(DATA FOR THIS TASK Opens)

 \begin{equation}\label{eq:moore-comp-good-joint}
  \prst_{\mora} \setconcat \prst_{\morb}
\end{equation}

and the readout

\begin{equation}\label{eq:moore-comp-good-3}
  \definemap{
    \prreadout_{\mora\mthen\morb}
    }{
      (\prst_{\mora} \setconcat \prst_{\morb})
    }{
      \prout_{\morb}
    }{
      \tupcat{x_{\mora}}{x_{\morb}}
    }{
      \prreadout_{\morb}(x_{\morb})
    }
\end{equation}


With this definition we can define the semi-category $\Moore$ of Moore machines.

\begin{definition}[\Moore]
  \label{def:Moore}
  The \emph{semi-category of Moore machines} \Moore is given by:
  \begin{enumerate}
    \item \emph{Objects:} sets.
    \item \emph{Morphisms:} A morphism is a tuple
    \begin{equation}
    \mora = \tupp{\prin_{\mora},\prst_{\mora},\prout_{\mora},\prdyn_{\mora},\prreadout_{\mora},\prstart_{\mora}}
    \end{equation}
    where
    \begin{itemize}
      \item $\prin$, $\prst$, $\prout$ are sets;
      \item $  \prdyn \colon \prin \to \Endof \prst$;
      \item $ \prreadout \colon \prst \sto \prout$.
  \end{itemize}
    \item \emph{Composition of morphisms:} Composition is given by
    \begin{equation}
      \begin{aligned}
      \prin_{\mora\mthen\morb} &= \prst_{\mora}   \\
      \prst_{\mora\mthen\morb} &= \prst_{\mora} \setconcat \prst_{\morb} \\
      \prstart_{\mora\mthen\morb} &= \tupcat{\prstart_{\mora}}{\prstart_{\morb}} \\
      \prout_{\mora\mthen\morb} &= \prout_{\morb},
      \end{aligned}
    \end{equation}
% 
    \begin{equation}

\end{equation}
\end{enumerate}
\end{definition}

(DATA FOR THIS TASK Closes)

The expected answer is a number and nothing else: how many lines above include the word "mora".

COMPLETED TASK >> 9